Europe fédérale : horizon zéro

Il faut toutefois ajouter un point géopolitique important pour comprendre pourquoi la solidarité nécessaire au fonctionnement du marché et de la monnaie uniques n’a pas vu le jour. Le livre l’aborde assez peu, peut-être pour ne pas se répéter avec le précédent ouvrage de Coralie Delaume.

Jean-Pierre Chevènement parle du « pari pascalien » de Jacques Delors, qui était plus largement celui des démocrates-chrétiens et des socialistes, sur un « au-delà des nations ». L’Europe fédérale qu’ils appelaient de leurs vœux n’a jamais vu le jour. Cette utopie s’est non seulement heurtée aux réalités géographiques et culturelles, mais elle s’est aussi brisée sur les ambitions nationales américaine et allemande.

Les Etats-Unis, comme l’a montré Marie-France Garaud, n’étaient pas favorables à une Europe politique. Au sortir de la guerre, leur objectif était de neutraliser les souverainetés nationales pour éviter de nouveaux conflits sur le Vieux continent ou une coopération européenne, comme celle envisagée dans les années 1960 par le plan Fouchet, permettant de rivaliser avec les deux blocs.

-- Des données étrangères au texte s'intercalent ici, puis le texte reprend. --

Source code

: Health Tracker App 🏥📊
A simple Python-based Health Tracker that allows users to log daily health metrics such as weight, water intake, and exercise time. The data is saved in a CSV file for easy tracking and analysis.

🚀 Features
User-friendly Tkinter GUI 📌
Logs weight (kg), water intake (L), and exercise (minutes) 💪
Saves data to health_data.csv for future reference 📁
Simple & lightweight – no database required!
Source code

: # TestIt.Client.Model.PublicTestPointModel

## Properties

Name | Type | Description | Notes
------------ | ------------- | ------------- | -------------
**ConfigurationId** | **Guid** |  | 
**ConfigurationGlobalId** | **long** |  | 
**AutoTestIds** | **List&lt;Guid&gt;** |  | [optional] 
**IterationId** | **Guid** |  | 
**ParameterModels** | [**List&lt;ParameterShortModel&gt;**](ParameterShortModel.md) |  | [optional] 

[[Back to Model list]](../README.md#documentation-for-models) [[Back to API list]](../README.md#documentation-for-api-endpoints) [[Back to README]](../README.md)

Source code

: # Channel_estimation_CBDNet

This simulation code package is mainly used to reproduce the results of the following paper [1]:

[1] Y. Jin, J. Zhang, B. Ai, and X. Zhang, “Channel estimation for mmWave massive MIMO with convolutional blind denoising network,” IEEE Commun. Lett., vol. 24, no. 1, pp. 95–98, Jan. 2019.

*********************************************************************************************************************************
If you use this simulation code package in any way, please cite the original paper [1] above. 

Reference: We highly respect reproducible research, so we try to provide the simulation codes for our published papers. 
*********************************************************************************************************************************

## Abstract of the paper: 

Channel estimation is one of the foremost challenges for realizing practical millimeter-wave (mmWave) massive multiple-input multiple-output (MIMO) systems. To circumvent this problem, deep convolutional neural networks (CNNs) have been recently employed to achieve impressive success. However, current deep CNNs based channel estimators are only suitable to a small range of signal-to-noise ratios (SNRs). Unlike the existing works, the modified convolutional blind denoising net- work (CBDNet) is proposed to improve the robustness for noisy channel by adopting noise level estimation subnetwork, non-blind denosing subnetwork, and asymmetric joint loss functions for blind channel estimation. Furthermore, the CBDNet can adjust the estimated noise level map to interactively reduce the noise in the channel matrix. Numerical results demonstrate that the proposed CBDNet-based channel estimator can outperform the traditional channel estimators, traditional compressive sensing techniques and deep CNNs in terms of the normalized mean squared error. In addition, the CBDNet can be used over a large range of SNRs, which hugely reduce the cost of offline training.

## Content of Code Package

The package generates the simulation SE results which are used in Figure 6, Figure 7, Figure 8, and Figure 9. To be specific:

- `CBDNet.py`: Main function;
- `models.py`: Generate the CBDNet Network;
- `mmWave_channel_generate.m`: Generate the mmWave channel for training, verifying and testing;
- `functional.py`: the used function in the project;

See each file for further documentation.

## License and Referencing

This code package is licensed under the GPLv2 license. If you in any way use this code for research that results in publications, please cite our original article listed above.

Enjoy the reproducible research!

L’Allemagne, non plus, ne voulait pas d’une « nation européenne ». La loi fondamentale de 1949 anticipait une réunification future, avec l’accord américain. La construction européenne et la monnaie unique permettaient de la concrétiser. Helmut Kohl trouvait là l’« ancrage » dont il avait tant besoin pour faire l’unité de son pays malgré la grande diversité entre les lander, là où Bismarck avait eu recours au « fer et au sang ». Elle retrouvait donc sa souveraineté dans et par l’Union européenne, avec la ferme intention de la garder. En imposant l’élargissement à l’Est à la France, l’Allemagne redevenait l’ « Empire du milieu » de l’Europe. Le centre de gravité de la construction européenne se déplaçait vers l’Est.

Le rêve delorien de la fusion des nations en une super-nation européenne n’avait donc aucune chance de voir le jour. Il a fallu attendre le 23 juillet 2016 pour que François Hollande fasse enfin ce constat, comme il est rapporté dans le livre : « L’Europe comme nous l’avions imaginée, c’est fini. L’Europe que nous avions voulue, nous ne la connaîtrons jamais. Et les Etats-Unis d’Europe, il ne faut plus y penser ». Le président de la République enterrait là ses illusions deloristes.

Centre et périphéries

Faute de fusion, la construction européenne a provoqué la dilution du politique et les divergences déjà mentionnées.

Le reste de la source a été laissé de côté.